Да крепко держит в своей деснице закон и благодать земли нашей.
— Владыко! — пал перед игуменом какой-то монах. — Учил нас преподобный отец Феодосий, и ты, владыко, учил нас, овец заблудших, никакого стяжания не собирать и не держать в кельях. А я вот стяжал немного полотна — сам, ночью, ткал. Чтобы для братии рубахи новые пошить. Дозволь отдать тебе, владыко…
Из-под широкой полы рясы монах вывалил к ногам игумена добрый свёрток полотна.
— Ох-охо, грехи мои земные, — застонал Стефан. — Пощо не послушался слова господнего? Сказано: где богатство ваше, там и сердце ваше. Аще хощешь быть безупречным черноризцем — возьми своё полотно и кинь в огонь горящий! Чтобы всем наука была…
Черноризец, верно, ждал от игумена благодарности, и при тех словах отпрянул. Весь передёрнулся, что-то испуганно залепетал.
— Я ж не себе… для всех… для братии… — отступал от Стефана, как от одержимого.
— Возьми!.. Возьми!.. Кинь!.. — подталкивали монаха братья-черноризцы, а тот прятал руки за спину, будто свёрток полотна, что он выткал для добра, для всех, теперь жёг ему ладони, как раскалённое железо.
— Пощо, владыко, грехом называешь сию работу брата нашего? — заговорил какой-то монах. — Брат Демиан не для себя, для всех старался. Всем нам рубахи нужны новые — видишь, истлели уж на наших спинах от пота. А никому до того дела нет! Сие не грех трудом своим пользоваться. А разве не грешному делу учишь нас — тянуть это полотно у смердов?
— Еремия, снова бунтуешь? — тяжело задыхал Стефан. — Нет у меня больше слов к богу, чтобы защитить тебя в молитвах.
— Зачем меня защищать, владыко? — блеснул угольями глаз Еремия.
— Про общение с волхвами забыл?
— Имел епитимию за то от отца Феодосия, владыко.
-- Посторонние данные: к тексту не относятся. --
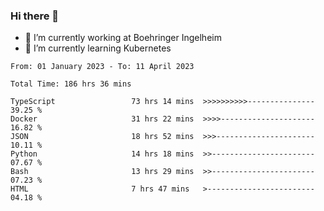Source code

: ### Hi there 👋
- 🔭 I’m currently working at Boehringer Ingelheim
- 🌱 I’m currently learning Kubernetes

 
<!--START_SECTION:waka-->

```text
From: 01 January 2023 - To: 11 April 2023

Total Time: 186 hrs 36 mins

TypeScript                 73 hrs 14 mins  >>>>>>>>>>---------------   39.25 %
Docker                     31 hrs 22 mins  >>>>---------------------   16.82 %
JSON                       18 hrs 52 mins  >>>----------------------   10.11 %
Python                     14 hrs 18 mins  >>-----------------------   07.67 %
Bash                       13 hrs 29 mins  >>-----------------------   07.23 %
HTML                       7 hrs 47 mins   >------------------------   04.18 %
```

<!--END_SECTION:waka-->

 
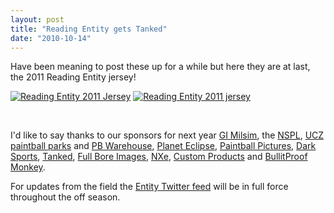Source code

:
 ```yaml
---
layout: post
title: "Reading Entity gets Tanked"
date: "2010-10-14"
---
```


Have been meaning to post these up for a while but here they are at last, the 2011 Reading Entity jersey!

[![Reading Entity 2011 Jersey](/assets/img/P1060650-225x300.jpg)](http://andymarch.co.uk/wp-content/uploads/2010/09/P1060650.jpg) [![Reading Entity 2011 jersey](/assets/img/P1060649-225x300.jpg)](http://andymarch.co.uk/wp-content/uploads/2010/09/P1060649.jpg)

 

I'd like to say thanks to our sponsors for next year [GI Milsim](http://www.gimilsim.com/), the [NSPL](http://www.nspl.co.uk/), [UCZ paintball parks](http://www.ucz.info/) and [PB Warehouse](http://www.paintballwarehouse.co.uk/), [Planet Eclipse](http://www.planeteclipse.com/), [Paintball Pictures](http://paintballpictures.co.uk/), [Dark Sports](http://www.dark-sports.com/), [Tanked](http://www.tanked.tv/), [Full Bore Images](http://www.fullboreimages.com/), [NXe](http://www.nxepaintball.com/), [Custom Products](http://www.customproducts.us/) and [BullitProof Monkey](http://www.facebook.com/pages/BullitProof-Monkey/120807083998).

For updates from the field the [Entity Twitter feed](http://twitter.com/readingentity) will be in full force throughout the off season.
Очистился от грехов в сырой яме! Едва ноги оттуда вытянул.
— А ныне получишь новую епитимию… — задыхался Стефан и хватал себя за грудь. — Не спрашиваешь, за что? Вот ты защищаешь Демиана. А сам же во сто крат грешнее его!..
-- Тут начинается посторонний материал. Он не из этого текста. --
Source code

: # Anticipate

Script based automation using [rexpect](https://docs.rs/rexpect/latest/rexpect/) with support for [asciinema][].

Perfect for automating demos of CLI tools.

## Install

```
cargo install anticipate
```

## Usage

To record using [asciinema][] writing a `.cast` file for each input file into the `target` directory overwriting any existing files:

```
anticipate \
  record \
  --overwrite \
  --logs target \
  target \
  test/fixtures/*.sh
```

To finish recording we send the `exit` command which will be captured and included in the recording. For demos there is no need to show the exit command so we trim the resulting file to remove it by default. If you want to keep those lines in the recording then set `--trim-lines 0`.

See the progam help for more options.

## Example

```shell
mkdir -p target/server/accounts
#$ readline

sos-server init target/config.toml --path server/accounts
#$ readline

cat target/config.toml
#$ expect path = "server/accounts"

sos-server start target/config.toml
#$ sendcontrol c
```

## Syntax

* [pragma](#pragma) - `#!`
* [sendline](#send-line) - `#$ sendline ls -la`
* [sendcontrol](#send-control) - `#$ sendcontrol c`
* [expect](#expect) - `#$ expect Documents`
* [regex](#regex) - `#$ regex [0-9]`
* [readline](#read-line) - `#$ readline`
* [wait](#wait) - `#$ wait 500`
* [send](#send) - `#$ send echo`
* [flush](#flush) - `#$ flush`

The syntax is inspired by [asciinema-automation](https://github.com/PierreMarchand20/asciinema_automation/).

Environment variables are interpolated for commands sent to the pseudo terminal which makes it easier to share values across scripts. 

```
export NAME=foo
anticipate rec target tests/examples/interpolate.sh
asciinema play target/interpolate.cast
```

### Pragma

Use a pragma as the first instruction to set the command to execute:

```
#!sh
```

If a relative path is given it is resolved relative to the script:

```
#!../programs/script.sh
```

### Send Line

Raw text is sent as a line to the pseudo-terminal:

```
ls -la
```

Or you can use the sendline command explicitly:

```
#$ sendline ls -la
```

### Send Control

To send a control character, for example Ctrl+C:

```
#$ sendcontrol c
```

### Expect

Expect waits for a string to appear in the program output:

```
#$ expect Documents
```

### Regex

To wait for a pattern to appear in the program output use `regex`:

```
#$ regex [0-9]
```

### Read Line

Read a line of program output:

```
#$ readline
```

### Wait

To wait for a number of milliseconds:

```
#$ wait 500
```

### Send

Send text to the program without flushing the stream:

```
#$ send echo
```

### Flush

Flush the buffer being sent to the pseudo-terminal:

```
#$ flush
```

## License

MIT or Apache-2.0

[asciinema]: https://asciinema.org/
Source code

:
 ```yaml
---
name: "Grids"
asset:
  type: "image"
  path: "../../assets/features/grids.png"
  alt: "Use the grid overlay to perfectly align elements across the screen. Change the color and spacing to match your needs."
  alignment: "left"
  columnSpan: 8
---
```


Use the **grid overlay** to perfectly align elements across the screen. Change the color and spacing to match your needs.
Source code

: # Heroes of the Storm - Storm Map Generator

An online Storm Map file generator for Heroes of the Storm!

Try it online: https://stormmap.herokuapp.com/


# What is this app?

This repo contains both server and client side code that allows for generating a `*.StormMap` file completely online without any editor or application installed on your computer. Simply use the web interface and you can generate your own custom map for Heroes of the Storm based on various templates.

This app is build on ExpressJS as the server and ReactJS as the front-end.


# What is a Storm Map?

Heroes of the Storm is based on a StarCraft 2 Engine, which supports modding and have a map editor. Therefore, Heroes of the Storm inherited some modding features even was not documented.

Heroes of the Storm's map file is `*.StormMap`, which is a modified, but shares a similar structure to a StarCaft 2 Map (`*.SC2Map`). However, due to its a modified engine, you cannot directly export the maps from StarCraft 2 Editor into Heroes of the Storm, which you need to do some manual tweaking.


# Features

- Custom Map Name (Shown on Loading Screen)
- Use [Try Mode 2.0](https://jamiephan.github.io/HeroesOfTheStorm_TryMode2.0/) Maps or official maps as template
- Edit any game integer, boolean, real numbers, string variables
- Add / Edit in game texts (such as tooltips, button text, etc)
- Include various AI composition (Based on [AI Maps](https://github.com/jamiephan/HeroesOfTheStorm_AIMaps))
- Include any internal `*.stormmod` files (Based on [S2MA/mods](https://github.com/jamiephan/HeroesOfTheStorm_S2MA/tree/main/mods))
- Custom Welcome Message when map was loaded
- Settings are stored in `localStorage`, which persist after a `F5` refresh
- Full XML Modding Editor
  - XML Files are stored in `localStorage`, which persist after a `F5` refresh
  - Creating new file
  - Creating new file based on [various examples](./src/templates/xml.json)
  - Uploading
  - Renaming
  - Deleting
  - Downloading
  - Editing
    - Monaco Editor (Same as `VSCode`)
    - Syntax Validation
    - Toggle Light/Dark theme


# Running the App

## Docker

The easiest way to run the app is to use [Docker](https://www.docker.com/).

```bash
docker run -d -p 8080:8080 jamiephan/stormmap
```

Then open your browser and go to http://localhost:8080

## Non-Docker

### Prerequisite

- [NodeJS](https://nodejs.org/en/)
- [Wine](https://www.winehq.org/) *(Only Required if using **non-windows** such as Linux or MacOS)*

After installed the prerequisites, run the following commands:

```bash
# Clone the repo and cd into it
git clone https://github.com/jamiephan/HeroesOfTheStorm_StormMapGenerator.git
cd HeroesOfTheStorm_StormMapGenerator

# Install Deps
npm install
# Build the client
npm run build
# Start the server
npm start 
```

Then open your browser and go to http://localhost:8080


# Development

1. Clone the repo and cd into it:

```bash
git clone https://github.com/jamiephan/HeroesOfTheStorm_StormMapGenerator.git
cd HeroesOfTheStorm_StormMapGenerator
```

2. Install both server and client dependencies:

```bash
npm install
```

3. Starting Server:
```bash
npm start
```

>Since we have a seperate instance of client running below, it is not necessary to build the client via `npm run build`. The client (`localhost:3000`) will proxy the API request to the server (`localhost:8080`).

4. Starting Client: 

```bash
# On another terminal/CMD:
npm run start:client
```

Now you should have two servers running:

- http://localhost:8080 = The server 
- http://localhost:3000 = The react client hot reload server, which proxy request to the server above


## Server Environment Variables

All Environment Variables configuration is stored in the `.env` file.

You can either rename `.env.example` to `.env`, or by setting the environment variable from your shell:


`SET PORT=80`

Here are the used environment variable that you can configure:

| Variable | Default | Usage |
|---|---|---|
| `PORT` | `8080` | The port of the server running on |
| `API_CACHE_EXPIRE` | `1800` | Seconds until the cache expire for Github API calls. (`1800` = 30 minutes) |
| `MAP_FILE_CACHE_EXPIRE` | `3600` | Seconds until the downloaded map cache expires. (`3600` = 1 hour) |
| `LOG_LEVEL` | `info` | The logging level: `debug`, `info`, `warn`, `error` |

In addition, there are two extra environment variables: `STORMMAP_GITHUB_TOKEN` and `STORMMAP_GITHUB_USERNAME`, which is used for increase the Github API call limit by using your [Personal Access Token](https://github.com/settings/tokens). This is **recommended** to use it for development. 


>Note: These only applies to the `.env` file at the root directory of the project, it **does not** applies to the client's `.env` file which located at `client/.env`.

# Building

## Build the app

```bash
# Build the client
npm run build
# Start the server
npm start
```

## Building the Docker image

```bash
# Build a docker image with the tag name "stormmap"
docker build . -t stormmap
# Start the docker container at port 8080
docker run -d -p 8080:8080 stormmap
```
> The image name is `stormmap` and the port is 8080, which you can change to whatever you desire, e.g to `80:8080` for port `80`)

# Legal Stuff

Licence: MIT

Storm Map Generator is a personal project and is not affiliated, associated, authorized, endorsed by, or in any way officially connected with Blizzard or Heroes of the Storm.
— Нет у меня греха, отче, — горячо запротестовал Еремия.
— А к служанке вот этого боярина… Яня Вышатича… разве не ты зачастил, а? И уже целый год… Кайся, пока не поздно!
Еремия молчал.
— Кайся, брат, на колени! Проси милосердия!.. — зашумели голоса монахов, что понуро стояли вокруг и не поднимали ни на кого глаз. Словно не от них шли те слова, а из-под земли. — Падай на колени, проси!..
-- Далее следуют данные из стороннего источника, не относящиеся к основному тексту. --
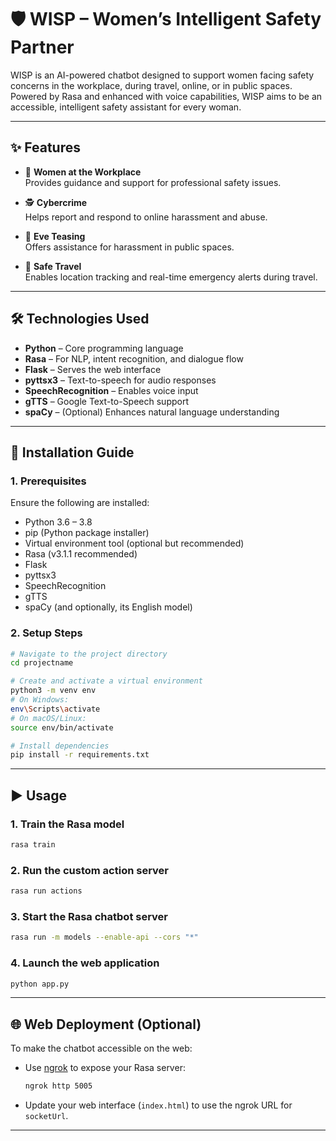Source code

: # 🛡️ WISP – Women’s Intelligent Safety Partner

WISP is an AI-powered chatbot designed to support women facing safety concerns in the workplace, during travel, online, or in public spaces. Powered by Rasa and enhanced with voice capabilities, WISP aims to be an accessible, intelligent safety assistant for every woman.

---

## ✨ Features

- 💼 **Women at the Workplace**  
  Provides guidance and support for professional safety issues.

- 🕵️ **Cybercrime**  
  Helps report and respond to online harassment and abuse.

- 👀 **Eve Teasing**  
  Offers assistance for harassment in public spaces.

- 🚗 **Safe Travel**  
  Enables location tracking and real-time emergency alerts during travel.

---

## 🛠 Technologies Used

- **Python** – Core programming language  
- **Rasa** – For NLP, intent recognition, and dialogue flow  
- **Flask** – Serves the web interface  
- **pyttsx3** – Text-to-speech for audio responses  
- **SpeechRecognition** – Enables voice input  
- **gTTS** – Google Text-to-Speech support  
- **spaCy** – (Optional) Enhances natural language understanding  

---

## 🚀 Installation Guide

### 1. Prerequisites

Ensure the following are installed:

- Python 3.6 – 3.8  
- pip (Python package installer)  
- Virtual environment tool (optional but recommended)  
- Rasa (v3.1.1 recommended)  
- Flask  
- pyttsx3  
- SpeechRecognition  
- gTTS  
- spaCy (and optionally, its English model)

### 2. Setup Steps

```bash
# Navigate to the project directory
cd projectname

# Create and activate a virtual environment
python3 -m venv env
# On Windows:
env\Scripts\activate
# On macOS/Linux:
source env/bin/activate

# Install dependencies
pip install -r requirements.txt
```

---

## ▶️ Usage

### 1. Train the Rasa model

```bash
rasa train
```

### 2. Run the custom action server

```bash
rasa run actions
```

### 3. Start the Rasa chatbot server

```bash
rasa run -m models --enable-api --cors "*"
```

### 4. Launch the web application

```bash
python app.py
```

---

## 🌐 Web Deployment (Optional)

To make the chatbot accessible on the web:

- Use [ngrok](https://ngrok.com/) to expose your Rasa server:
  ```bash
  ngrok http 5005
  ```
- Update your web interface (`index.html`) to use the ngrok URL for `socketUrl`.

---
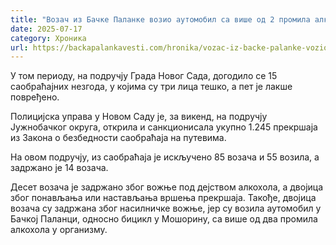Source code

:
 ```yaml
---
title: "Возач из Бачке Паланке возио аутомобил са више од 2 промила алкохола"
date: 2025-07-17
category: Хроника
url: https://backapalankavesti.com/hronika/vozac-iz-backe-palanke-vozio-automobil-sa-vise-od-2-promila-alkohola/
---
```


У том периоду, на подручју Града Новог Сада, догодило се 15 саобраћајних незгода, у којима су три лица тешко, а пет је лакше повређено.

Полицијска управа у Новом Саду је, за викенд, на подручју Јужнобачког округа, открила и санкционисала укупно 1.245 прекршаја из Закона о безбедности саобраћаја на путевима.

На овом подручју, из саобраћаја је искључено 85 возача и 55 возила, а задржано је 14 возача.

Десет возача је задржано због вожње под дејством алкохола, а двoјица због понављања или настављања вршења прекршаја. Такође, двојица возача су задржана због насилничке вожње, јер су возила аутомобил у Бачкој Паланци, односно бицикл у Мошорину, са више од два промила алкохола у организму.
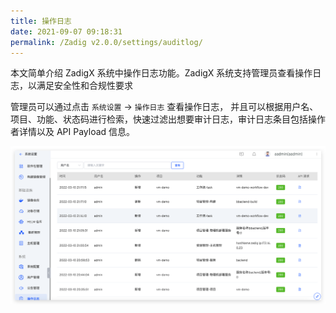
 ```yaml
---
title: 操作日志
date: 2021-09-07 09:18:31
permalink: /Zadig v2.0.0/settings/auditlog/
---
```


本文简单介绍 ZadigX 系统中操作日志功能。ZadigX 系统支持管理员查看操作日志，以满足安全性和合规性要求

管理员可以通过点击 `系统设置` -> `操作日志` 查看操作日志，
并且可以根据用户名、项目、功能、状态码进行检索，快速过滤出想要审计日志，审计日志条目包括操作者详情以及 API Payload 信息。

![audit](../../../_images/audit.png)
Еремия вызывающе взглянул в глаза Стефану.
— Любострастная жена сия, владыко. Спасаю её тело и душу от великого блуда. Бог же заповедал всякой твари плотское утешение. Люди разве хуже зверя? Неправедно сие. Богопротивное твоё учение…
— Епитимию… Епитимию… Оскопление ему! — застонал, зашепелявил игумен и качнулся к своим келейникам.
Никто из монахов не двинулся.
Лицо Стефана задрожало в гневе. Кабы ещё не князь Изяслав… не воеводы, что смотрят на его позор… на непослушание братии…
В беззубом рту Стефана шевелился красный язык, по реденькой бороде стекала слюна. Он беспомощно оглянулся на своих высокородных гостей.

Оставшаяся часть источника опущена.